Dataset entries:

━━━━━━━━

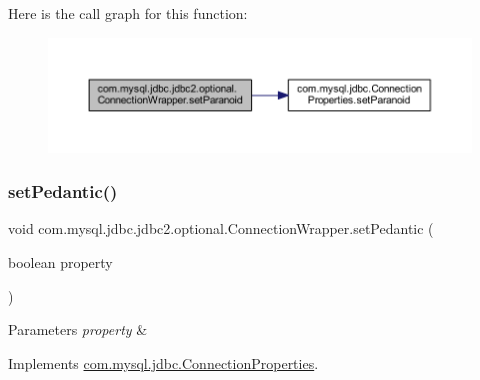 Here is the call graph for this function\+:
\nopagebreak
\begin{figure}[H]
\begin{center}
\leavevmode
\includegraphics[width=350pt]{classcom_1_1mysql_1_1jdbc_1_1jdbc2_1_1optional_1_1_connection_wrapper_a246bc6ed913e7b8cf4950a88744c3d04_cgraph}
\end{center}
\end{figure}
\mbox{\label{classcom_1_1mysql_1_1jdbc_1_1jdbc2_1_1optional_1_1_connection_wrapper_a1c2af9306775ec3517e4aee8de864380}} 
\subsubsection{\texorpdfstring{set\+Pedantic()}{setPedantic()}}
{\footnotesize\ttfamily void com.\+mysql.\+jdbc.\+jdbc2.\+optional.\+Connection\+Wrapper.\+set\+Pedantic (\begin{DoxyParamCaption}\item[{boolean}]{property }\end{DoxyParamCaption})}


\begin{DoxyParams}{Parameters}
{\em property} & \\
\hline
\end{DoxyParams}


Implements \mbox{\hyperlink{interfacecom_1_1mysql_1_1jdbc_1_1_connection_properties_acc7191665477c54523bc25845278b99f}{com.\+mysql.\+jdbc.\+Connection\+Properties}}.

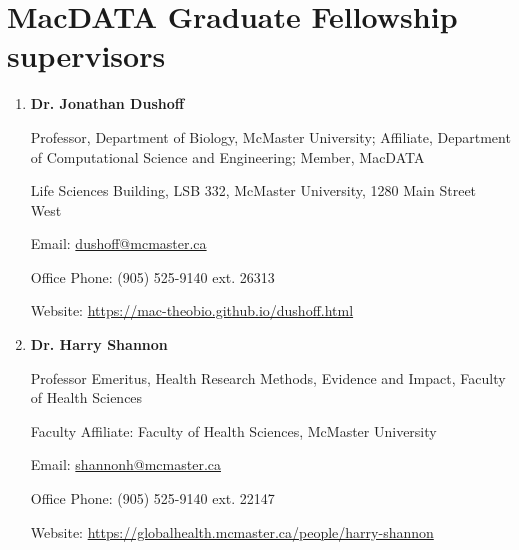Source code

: \section{MacDATA Graduate Fellowship supervisors}

\begin{enumerate}

\item \textbf{Dr. Jonathan Dushoff}

Professor, Department of Biology, McMaster University; Affiliate,  Department of Computational Science and Engineering; Member, MacDATA

Life Sciences Building, LSB 332, McMaster University, 1280 Main Street West

Email: \url{dushoff@mcmaster.ca}

Office Phone: (905) 525-9140 ext. 26313

Website: \url{https://mac-theobio.github.io/dushoff.html}

\item \textbf{Dr. Harry Shannon}

Professor Emeritus, Health Research Methods, Evidence and Impact, Faculty of Health Sciences

Faculty Affiliate: Faculty of Health Sciences, McMaster University

Email: \url{shannonh@mcmaster.ca}

Office Phone: (905) 525-9140 ext. 22147

Website: \url{https://globalhealth.mcmaster.ca/people/harry-shannon}

\end{enumerate}

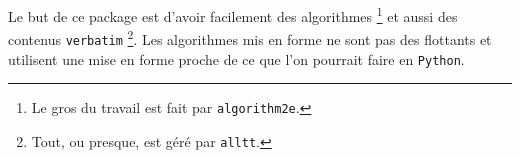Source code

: Le but de ce package est d'avoir facilement des algorithmes
\footnote{
	Le gros du travail est fait par \texttt{algorithm2e}.
}
et aussi des contenus \verb+verbatim+
\footnote{
	Tout, ou presque, est géré par \texttt{alltt}.
}.
Les algorithmes mis en forme ne sont pas des flottants et utilisent une mise en forme proche de ce que l'on pourrait faire en \verb+Python+.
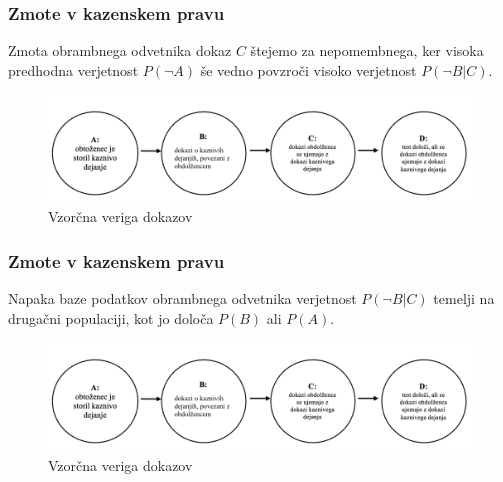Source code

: \documentclass{beamer}
\begin{document}
\begin{frame}
    \frametitle{Zmote v kazenskem pravu}
    \begin{block}{Zmota obrambnega odvetnika}
        dokaz $C$ štejemo za nepomembnega, ker visoka predhodna verjetnost $P(\neg A)$ še vedno povzroči visoko verjetnost $P(\neg B \lvert C)$.    
    \end{block}
    \begin{figure}[!ht]\label{fig:slika_3}
        \centering
        \includegraphics[scale=0.50]{slika_3.png}
        \caption{Vzorčna veriga dokazov}
    \end{figure}
\end{frame}

\begin{frame}
    \frametitle{Zmote v kazenskem pravu}
    \begin{block}{Napaka baze podatkov obrambnega odvetnika}
        verjetnost $P(\neg B \lvert C)$ temelji na drugačni populaciji, kot jo določa $P(B)$ ali $P(A)$.    
    \end{block}
    \begin{figure}[!ht]\label{fig:slika_3}
        \centering
        \includegraphics[scale=0.50]{slika_3.png}
        \caption{Vzorčna veriga dokazov}
    \end{figure}
\end{frame}
\end{document}

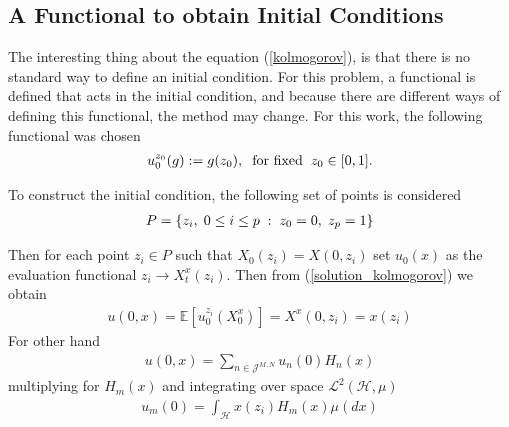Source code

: \subsection{A Functional to obtain Initial Conditions}
	The interesting thing about the equation (\ref{kolmogorov}), is that there is no standard way to define an initial condition. For this problem, a functional is defined that acts in the initial condition, and because there are different ways of defining this functional, the method may change. For this work, the following functional was chosen 
	\begin{align*}
		u^{z_0}_0 (g) := g(z_0), \hspace{2mm} \text{for fixed} \hspace{2mm} z_0 \in [0, 1].
	\end{align*}
	
	To construct the initial condition, the following set of points is considered 
	\begin{align*}
		P = \{ z_i, \hspace{1mm} 0 \leq i \leq p \hspace{1mm} : \hspace{1mm} z_0 = 0, \hspace{1mm} z_p = 1 \}
	\end{align*}
	
	\noindent Then for each point $z_i \in P$ such that $X_0 (z_i) = X(0, z_i)$ set $u_0 (x)$ as the evaluation functional $z_i \longrightarrow X^x_t (z_i)$. Then from (\ref{solution_kolmogorov}) we obtain
	\begin{align}
		u(0, x) = \mathbb{E}[u^{z_i}_0 (X^x_0)] = X^x (0, z_i) = x(z_i)
	\end{align}
	For other hand
	\begin{align*}
		u (0, x) = \displaystyle \sum _{n \in \mathcal{J}^{M, N}} u_{n}(0) H_n (x)
	\end{align*}
	multiplying for $H_m (x)$ and integrating over space $\mathcal{L}^2 (\mathcal{H}, \mu)$ 
	\begin{align*}
		u_m (0) = \displaystyle \int_{\mathcal{H}} x(z_i) H_m (x) \mu (dx)
	\end{align*}
	
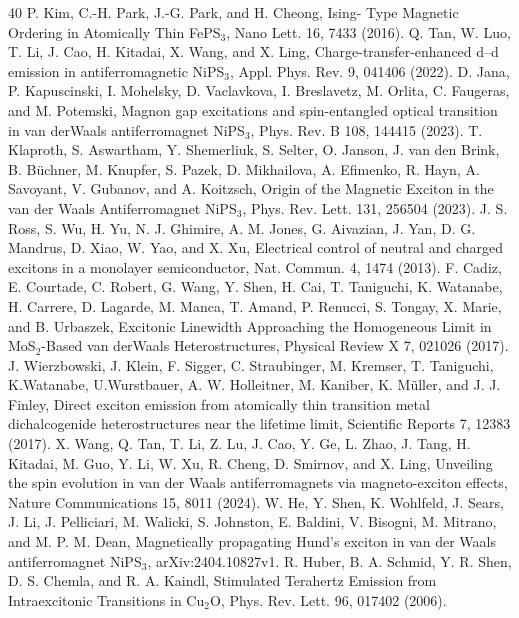 \documentclass[
 reprint,
superscriptaddress,

 amsmath,amssymb,
 aps,

]{revtex4-2}
\begin{document}
\begin{thebibliography}{40}
P. Kim, C.-H. Park, J.-G. Park, and H. Cheong, Ising-
Type Magnetic Ordering in Atomically Thin FePS$_3$,
Nano Lett. 16, 7433 (2016).
Q. Tan, W. Luo, T. Li, J. Cao, H. Kitadai, X. Wang, and
X. Ling, Charge-transfer-enhanced d–d emission in antiferromagnetic
NiPS$_3$, Appl. Phys. Rev. 9, 041406 (2022).
D. Jana, P. Kapuscinski, I. Mohelsky, D. Vaclavkova,
I. Breslavetz, M. Orlita, C. Faugeras, and M. Potemski,
Magnon gap excitations and spin-entangled optical
transition in van derWaals antiferromagnet NiPS$_3$, Phys.
Rev. B 108, 144415 (2023).
T. Klaproth, S. Aswartham, Y. Shemerliuk, S. Selter, O. Janson, J. van den Brink, B. B\"{u}chner, M. Knupfer,
S. Pazek, D. Mikhailova, A. Efimenko, R. Hayn,
A. Savoyant, V. Gubanov, and A. Koitzsch, Origin of the
Magnetic Exciton in the van der Waals Antiferromagnet
NiPS$_3$, Phys. Rev. Lett. 131, 256504 (2023).
J. S. Ross, S. Wu, H. Yu, N. J. Ghimire, A. M. Jones,
G. Aivazian, J. Yan, D. G. Mandrus, D. Xiao, W. Yao,
and X. Xu, Electrical control of neutral and charged excitons
in a monolayer semiconductor, Nat. Commun. 4,
1474 (2013).
F. Cadiz, E. Courtade, C. Robert, G. Wang, Y. Shen,
H. Cai, T. Taniguchi, K. Watanabe, H. Carrere, D. Lagarde,
M. Manca, T. Amand, P. Renucci, S. Tongay,
X. Marie, and B. Urbaszek, Excitonic Linewidth Approaching
the Homogeneous Limit in MoS$_2$-Based van
derWaals Heterostructures, Physical Review X 7, 021026
(2017).
J. Wierzbowski, J. Klein, F. Sigger, C. Straubinger,
M. Kremser, T. Taniguchi, K.Watanabe, U.Wurstbauer,
A. W. Holleitner, M. Kaniber, K. M\"{u}ller, and J. J. Finley,
Direct exciton emission from atomically thin transition
metal dichalcogenide heterostructures near the lifetime
limit, Scientific Reports 7, 12383 (2017).
X. Wang, Q. Tan, T. Li, Z. Lu, J. Cao, Y. Ge, L. Zhao, J. Tang, H. Kitadai, M. Guo, Y. Li, W. Xu, R. Cheng, D. Smirnov, and X. Ling, Unveiling the spin evolution in van der Waals antiferromagnets via magneto-exciton effects,
Nature Communications 15, 8011 (2024).
W. He, Y. Shen, K. Wohlfeld, J. Sears, J. Li, J. Pelliciari,
M. Walicki, S. Johnston, E. Baldini, V. Bisogni,
M. Mitrano, and M. P. M. Dean, Magnetically propagating
Hund’s exciton in van der Waals antiferromagnet
NiPS$_3$, arXiv:2404.10827v1.
R. Huber, B. A. Schmid, Y. R. Shen, D. S. Chemla, and
R. A. Kaindl, Stimulated Terahertz Emission from Intraexcitonic
Transitions in Cu$_2$O, Phys. Rev. Lett. 96,
017402 (2006).

\end{thebibliography}
\end{document}
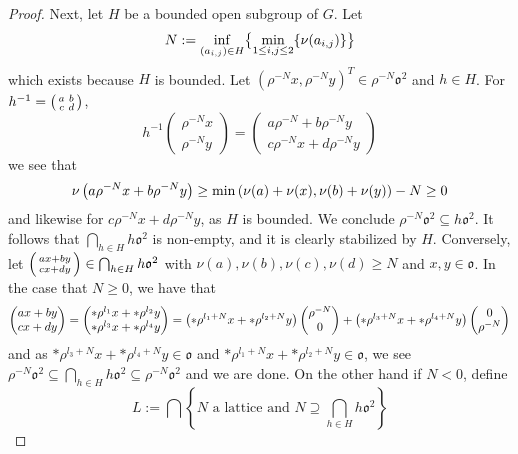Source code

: \documentclass[draft]{amsart}
\begin{document}
\begin{proof}
        Next, let \(H\) be a bounded open subgroup of \(G\). Let 
        \[N:=\inf_{(a_{i,j})\in H} \bigl\{ \min_{1\le i,j \le 2}\{\nu(a_{i,j})\} \bigl\}\]
        which exists because \(H\) is bounded. Let \((\rho^{-N} x,\rho^{-N}y)^T\in \rho^{-N}\mathfrak o ^2\) and 
        \(h\in H\). For \(h^{-1}=\left( \begin{smallmatrix}
            a&b\\c&d
        \end{smallmatrix} \right)\),
        \[h^{-1}\begin{pmatrix}
            \rho^{-N}x\\\rho^{-N}y
        \end{pmatrix}=\begin{pmatrix}
            a\rho^{-N}+b\rho^{-N}y\\c\rho^{-N}x+d\rho^{-N}y
        \end{pmatrix}\]
        we see that
        \[\nu\left( a\rho^{-N}x+b\rho^{-N}y \right)\ge \min\left( \nu(a)+\nu(x),\nu(b)+\nu(y) \right)-N\ge 0\]
        and likewise for \(c\rho^{-N}x+d\rho^{-N}y\), as \(H\) is bounded. We conclude \(\rho^{-N}\mathfrak o ^2\subseteq h\mathfrak o^2\).
        It follows that \(\bigcap_{h\in H}h\mathfrak o^2\) is non-empty, and it is clearly stabilized by \(H\). Conversely, let \(\left( \begin{smallmatrix} ax+by\\cx+dy \end{smallmatrix} \right)\in \bigcap_{h\in H}h\mathfrak o^2\) with \(\nu(a),\nu(b),\nu(c),\nu(d)\ge N\) and \(x,y\in \mathfrak o\). In the case that \(N\ge 0\), we have that
        \[\begin{pmatrix}ax+by\\cx+dy\end{pmatrix}=\begin{pmatrix}*\rho^{l_1}x+*\rho^{l_2}y\\ *\rho^{l_3}x+*\rho^{l_4}y\end{pmatrix}=\left( *\rho^{l_1+N}x+*\rho^{l_2+N}y \right)\begin{pmatrix}
            \rho^{-N}\\0
        \end{pmatrix}+\left( *\rho^{l_3+N}x+*\rho^{l_4+N}y \right)\begin{pmatrix}
            0\\ \rho^{-N}
        \end{pmatrix}\]
        and as \(*\rho^{l_3+N}x+*\rho^{l_4+N}y\in \mathfrak o\) and \(*\rho^{l_1+N}x+*\rho^{l_2+N}y\in \mathfrak o\), we see \(\rho^{-N}\mathfrak o^2 \subseteq \bigcap_{h\in H}h\mathfrak o^2\subseteq \rho^{-N}\mathfrak o ^2\) and we are done. On the other hand if \(N<0\), define 
        \[L:=\bigcap\left\{N \text{ a lattice and }N\supseteq \bigcap_{h\in H}h\mathfrak o^2\right\}\]
    \end{proof}
\end{document}
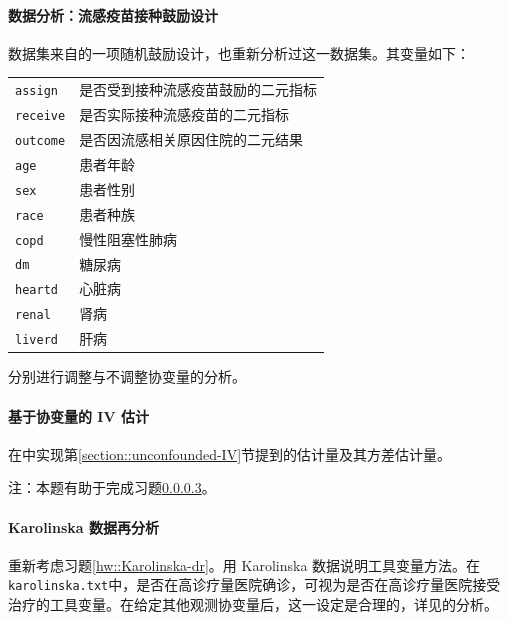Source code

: \paragraph{数据分析：流感疫苗接种鼓励设计\citep{mcdonald1992effects}}\label{problem::flushot}
 

数据集来自\citet{mcdonald1992effects}的一项随机鼓励设计，\citet{hirano2000assessing}也重新分析过这一数据集。其变量如下：

\begin{tabular}{ll}
\hline 
\texttt{assign} & 是否受到接种流感疫苗鼓励的二元指标\\
\texttt{receive} & 是否实际接种流感疫苗的二元指标 \\
\texttt{outcome} & 是否因流感相关原因住院的二元结果\\
\texttt{age} & 患者年龄\\
\texttt{sex} & 患者性别\\
\texttt{race} & 患者种族\\
\texttt{copd} &  慢性阻塞性肺病\\
\texttt{dm} & 糖尿病\\
\texttt{heartd} & 心脏病\\
\texttt{renal} & 肾病\\
\texttt{liverd} & 肝病\\
\hline 
\end{tabular}


分别进行调整与不调整协变量的分析。
 


\paragraph{基于协变量的 IV 估计}\label{hw::iv-conditional-x}

在中实现第\ref{section::unconfounded-IV}节提到的估计量及其方差估计量。 

注：本题有助于完成习题\ref{hw::analyze-karolinska-iv}。 



\paragraph{Karolinska 数据再分析}\label{hw::analyze-karolinska-iv}

重新考虑习题\ref{hw::Karolinska-dr}。\citet{rubin2008objective}用 Karolinska 数据说明工具变量方法。在\texttt{karolinska.txt}中，是否在高诊疗量医院确诊，可视为是否在高诊疗量医院接受治疗的工具变量。在给定其他观测协变量后，这一设定是合理的，详见\citet{rubin2008objective}的分析。 


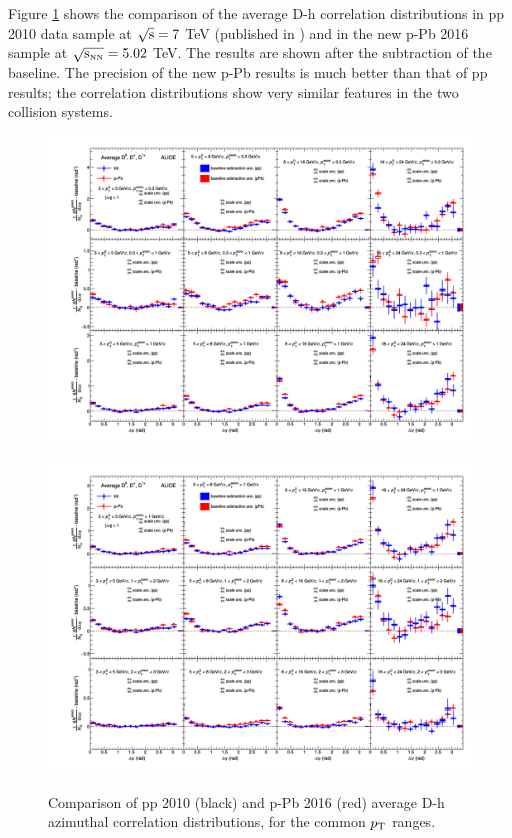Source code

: Figure \ref{fig:CfrppCorrel} shows the comparison of the average D-h correlation distributions in pp 2010 data sample at $\rm{\sqrt{s}= 7}$ TeV (published in \cite{ALICEDhcorr}) and in the new p-Pb 2016 sample at $\rm{\sqrt{s_{\rm \scriptscriptstyle NN}}= 5.02}$ TeV. The results are shown after the subtraction of the baseline. The precision of the new p-Pb results is much better than that of pp results; the correlation distributions show very similar features in the two collision systems. 

\begin{figure}[!htbp]
\centering
{\includegraphics[width=1.3\textwidth, angle=90]{figures/CfrPPandModels/plotComparison_WeightedAverage_pp_pPb_UniqueCanvas_Style1_1.png}}
\end{figure}
\begin{figure}[!htbp]
\centering
{\includegraphics[width=1.3\textwidth, angle=90]{figures/CfrPPandModels/plotComparison_WeightedAverage_pp_pPb_UniqueCanvas_Style1_2.png}}
\caption{Comparison of pp 2010 (black) and p-Pb 2016 (red) average D-h azimuthal correlation distributions, for the common $p_{\rm T}$ ranges.}
\label{fig:CfrppCorrel}
\end{figure}

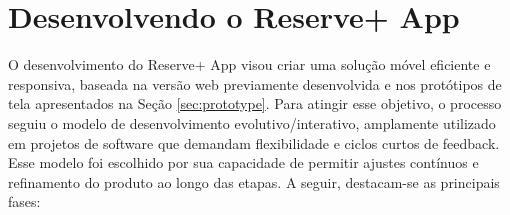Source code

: \documentclass[12pt]{article}
\begin{document}


\section{Desenvolvendo o Reserve+ App} \label{sec:preliminary-version}

O desenvolvimento do Reserve+ App visou criar uma solução móvel eficiente e responsiva, baseada na versão web previamente desenvolvida e nos protótipos de tela apresentados na Seção \ref{sec:prototype}. Para atingir esse objetivo, o processo seguiu o modelo de desenvolvimento evolutivo/interativo, amplamente utilizado em projetos de software que demandam flexibilidade e ciclos curtos de feedback. Esse modelo foi escolhido por sua capacidade de permitir ajustes contínuos e refinamento do produto ao longo das etapas. A seguir, destacam-se as principais fases:
\end{document}
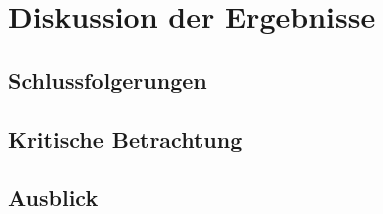 
\chapter{Diskussion der Ergebnisse}\label{chapter: Diskussion der Ergebnisse}

	\section{Schlussfolgerungen}\label{section: Schlussfolgerungen}
	
	\section{Kritische Betrachtung}
	
	\section{Ausblick}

━━━━━━━━

_Task description:_ Output only an exact transcription of the lines above from the one with "S. Pazek, D." up to and including the one with "limit, Scientific Reports 7, 12383 (2017).".

_Answer for this exercise:_
S. Pazek, D. Mikhailova, A. Efimenko, R. Hayn,
A. Savoyant, V. Gubanov, and A. Koitzsch, Origin of the
Magnetic Exciton in the van der Waals Antiferromagnet
NiPS$_3$, Phys. Rev. Lett. 131, 256504 (2023).
J. S. Ross, S. Wu, H. Yu, N. J. Ghimire, A. M. Jones,
G. Aivazian, J. Yan, D. G. Mandrus, D. Xiao, W. Yao,
and X. Xu, Electrical control of neutral and charged excitons
in a monolayer semiconductor, Nat. Commun. 4,
1474 (2013).
F. Cadiz, E. Courtade, C. Robert, G. Wang, Y. Shen,
H. Cai, T. Taniguchi, K. Watanabe, H. Carrere, D. Lagarde,
M. Manca, T. Amand, P. Renucci, S. Tongay,
X. Marie, and B. Urbaszek, Excitonic Linewidth Approaching
the Homogeneous Limit in MoS$_2$-Based van
derWaals Heterostructures, Physical Review X 7, 021026
(2017).
J. Wierzbowski, J. Klein, F. Sigger, C. Straubinger,
M. Kremser, T. Taniguchi, K.Watanabe, U.Wurstbauer,
A. W. Holleitner, M. Kaniber, K. M\"{u}ller, and J. J. Finley,
Direct exciton emission from atomically thin transition
metal dichalcogenide heterostructures near the lifetime
limit, Scientific Reports 7, 12383 (2017).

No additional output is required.